What's more, there are fundamental issues with servicing the deluge of borrowers, according to lenders, consumer advocates and lawmakers. As Bloomberg notes, several loan administrators have slashed staff, are operating on antiquated computer systems, and have provided inadequate training.
The logistics are daunting. Many borrowers were assigned new loan servicers after some of the biggest companies, such as Navient Corp., quit the federal program. The Biden administration’s failed attempt to forgive some of the debt has left some folks confused about whether they need to pay at all. Then there’s bewilderment over income-driven repayment plans and the legions of scammers sure to be looking for easy marks amid the upheaval. It could be a mess. -Bloomberg
"This is one of the most confusing things I’ve been through," said 28-year-old Courtney Young, who will be working with the third federal loan servicer assigned to her in four years on her $54,000 in government loans, which she took out to study at Winston-Salem State University in North Carolina.

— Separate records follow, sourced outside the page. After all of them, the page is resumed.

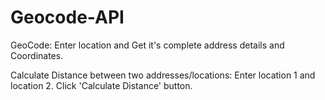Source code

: # Geocode-API

GeoCode:
Enter location and Get it's complete address details and Coordinates.

Calculate Distance between two addresses/locations:
Enter location 1 and location 2.
Click 'Calculate Distance' button.
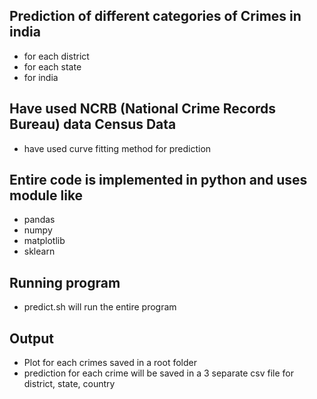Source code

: ## Prediction of different categories of Crimes in india
* for each district
* for each state
* for india

## Have used NCRB (National Crime Records Bureau) data Census Data
* have used curve fitting method for prediction

## Entire code is implemented in python and uses module like
- pandas
- numpy
- matplotlib
- sklearn

## Running program
- predict.sh will run the entire program

## Output
- Plot for each crimes saved in a root folder
- prediction for each crime will be saved in a 3 separate csv file for district, state, country
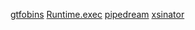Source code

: [gtfobins](https://gtfobins.github.io/)
[Runtime.exec](https://payloads.net/Runtime.exec/)
[pipedream](https://pipedream.com/)
[xsinator](https://xsinator.com/)
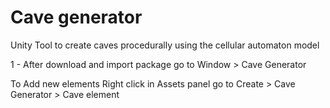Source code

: # Cave generator
Unity Tool to create caves procedurally using the cellular automaton model

 1 - After download and import package go to Window > Cave Generator
 
 To Add new elements Right click in Assets panel go to Create > Cave Generator > Cave element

"I know I’m probably not the only one who’s logged in and said ‘Hey, what’s going on?’" Young told Bloomberg, after her federal servicer said she isn't required to pay anything until April.
According to a letter to servicers written by six Democratic senators led by Elizabeth Warren (MA), "The restart of tens of millions of borrowers’ student loan payments marks an unprecedented event with a heightened risk of borrower harm."
That said, the biggest risk to borrowers — assuming they can avoid outright scams — might be time wasted on the administrative hassle related to setting up their accounts and choosing a repayment plan. While interest will begin accruing Sept. 1, borrowers that don’t make full payments won’t see any demerits on their credit report for the first 12 months.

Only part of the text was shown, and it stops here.